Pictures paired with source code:
────────

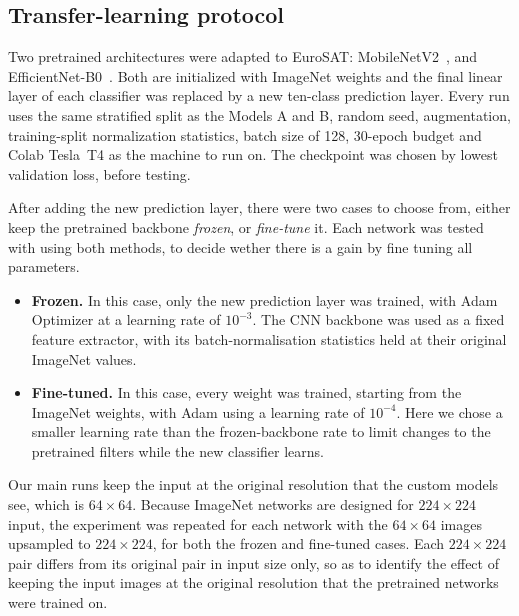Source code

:
\subsection{Transfer-learning protocol}
\label{sec:sota-protocol}

Two pretrained architectures were adapted to EuroSAT:
MobileNetV2~\cite{sandler2018mobilenetv2}, and EfficientNet-B0~\cite{tan2019efficientnet}.
Both are initialized with ImageNet weights and the final linear layer of each classifier was replaced by a
new ten-class prediction layer. Every run uses the same stratified split as the Models A and B, 
random seed, augmentation, training-split normalization statistics, batch
size of 128, 30-epoch budget and Colab Tesla~T4 as the machine to run on. 
The checkpoint was chosen by lowest validation loss, before testing.

After adding the new prediction layer, there were two cases to choose from, either
keep the pretrained backbone \emph{frozen}, or \emph{fine-tune} it. Each
network was tested with using both methods, to decide wether there is a gain by fine tuning all parameters.

\begin{itemize}[leftmargin=*]
  \item \textbf{Frozen.} In this case, only the new prediction layer was trained, with Adam Optimizer at
  a learning rate of $10^{-3}$. The CNN backbone was used as a fixed feature extractor,
  with its batch-normalisation statistics held at their original ImageNet values.
  \item \textbf{Fine-tuned.} In this case, every weight was trained, starting from the
  ImageNet weights, with Adam using a learning rate of $10^{-4}$. Here we chose a smaller learning rate
 than the frozen-backbone rate to limit changes to the pretrained filters while
  the new classifier learns.
\end{itemize}

Our main runs keep the input at  the original resolution that the custom
models see, which is $64\times64$. Because ImageNet networks are
designed for $224\times224$ input, the experiment was repeated for each network
with the $64\times64$ images upsampled to $224\times224$, for both the frozen and fine-tuned cases. Each $224\times224$
pair differs from its original pair in input size only, so as to identify the effect of keeping the input images at the original resolution that the pretrained networks were trained on.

────────

Return every line from the entries above that contains the word "original".

  with its batch-normalisation statistics held at their original ImageNet values.
Our main runs keep the input at  the original resolution that the custom
pair differs from its original pair in input size only, so as to identify the effect of keeping the input images at the original resolution that the pretrained networks were trained on.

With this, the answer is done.